Mr Justice Charles Meenan’s judgment addressed the State’s constitutional duty to intervene to protect children when parents fail in their duties in that regard and, in particular, Tusla’s duty under the Child Care Act 1991 to protect children.
Represented by Michael Conlon SC, the grandmother went to court in July 2017 due to fears her daughter, who has many difficulties, would move to take the children back, which the grandmother could not prevent because she has no formal legal right to retain them in her own care.
The children were at a very vulnerable stage in their lives and needed Tusla’s protection, she said.
The proceedings were initiated after Tusla failed to apply, despite several requests, for care orders on her behalf.
In opposing her action, Tusla said it had no legal obligation to intervene.

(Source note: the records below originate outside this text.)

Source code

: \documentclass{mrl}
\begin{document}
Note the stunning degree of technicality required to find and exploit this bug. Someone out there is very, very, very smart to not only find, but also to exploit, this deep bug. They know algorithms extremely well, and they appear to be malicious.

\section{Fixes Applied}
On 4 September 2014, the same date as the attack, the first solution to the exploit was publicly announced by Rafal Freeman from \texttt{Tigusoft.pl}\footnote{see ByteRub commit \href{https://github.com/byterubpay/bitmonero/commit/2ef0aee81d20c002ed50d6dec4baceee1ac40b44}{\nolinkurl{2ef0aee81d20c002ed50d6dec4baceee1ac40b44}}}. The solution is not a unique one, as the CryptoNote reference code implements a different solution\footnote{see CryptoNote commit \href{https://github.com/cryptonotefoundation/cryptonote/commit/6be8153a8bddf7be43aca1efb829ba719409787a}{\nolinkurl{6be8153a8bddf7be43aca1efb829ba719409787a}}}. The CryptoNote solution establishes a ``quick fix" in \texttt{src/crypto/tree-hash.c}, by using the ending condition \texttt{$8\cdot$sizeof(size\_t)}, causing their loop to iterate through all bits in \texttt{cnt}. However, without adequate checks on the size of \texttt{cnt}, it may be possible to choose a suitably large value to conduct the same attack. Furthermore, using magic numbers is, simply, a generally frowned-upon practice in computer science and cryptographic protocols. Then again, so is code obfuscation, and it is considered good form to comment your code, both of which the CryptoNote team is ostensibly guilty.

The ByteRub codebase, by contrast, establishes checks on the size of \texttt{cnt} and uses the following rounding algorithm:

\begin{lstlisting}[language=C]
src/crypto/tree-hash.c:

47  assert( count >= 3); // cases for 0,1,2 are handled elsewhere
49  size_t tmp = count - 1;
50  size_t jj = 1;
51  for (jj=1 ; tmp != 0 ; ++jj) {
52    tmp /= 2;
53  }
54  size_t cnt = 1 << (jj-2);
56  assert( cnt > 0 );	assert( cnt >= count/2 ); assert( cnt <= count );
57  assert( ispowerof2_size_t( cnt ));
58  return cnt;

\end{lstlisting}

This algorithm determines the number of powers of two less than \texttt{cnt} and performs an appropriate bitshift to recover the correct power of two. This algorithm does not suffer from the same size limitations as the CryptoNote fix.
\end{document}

It said the children were being cared for under a private care arrangement between the grandmother and the children’s mother and, as far as it was concerned, the file on the case was closed as it had no current child protection or welfare concerns about them.
On Thursday Mr Justice Meenan said the children’s mother continued to suffer from addiction, mental-health problems and other difficulties, remained incapable of looking after the children and was also in a “dysfunctional and abusive” relationship with her partner.
Following an emergency case conference with Tusla in 2013, the grandmother agreed to take over care of the children in light of the then “significant imminent risk” to them.
This was an “enormous commitment” for her that involved her leaving her home and job and moving to another part of the country.
Tusla put a child-protection plan in place, which involved, among other things, the grandmother becoming the children’s temporary carer and providing, if the mother was deemed able to parent them, that there would be a gradual transition to her care.
There has been no formal review of the plan since April 2014 despite issues having arisen that the grandmother feared impinged on the children’s safety and welfare, he said. These included District Court applications by the children’s mother in 2016 and 2017 seeking guardianship and unsupervised overnight weekend access during which the mother alleged, among various claims, that she had not agreed to the current arrangement relating to the children.
While the 2017 application was dismissed on technical grounds, there could be a further application, the judge noted.
Those applications by the mother underlined the vulnerable legal situation of the grandmother and cannot be of benefit to the three children, who have significant childcare demands, he said.
Noting that letters from the grandmother’s solicitor setting out her concerns were not replied to, he said he would have thought that a case review would have taken place in response to those, at a minimum.
He accepted the children’s position was as stated by the grandmother and said Tusla’s failure to review the position in some four years meant it could not validly dispute that.
It appeared the children require, within the meaning of section 16 of the 1991 Act, “care or protection” they are unlikely to get unless a formal care or supervision order was made for them, he said.
In the circumstances, the grandmother was entitled to succeed, he ruled.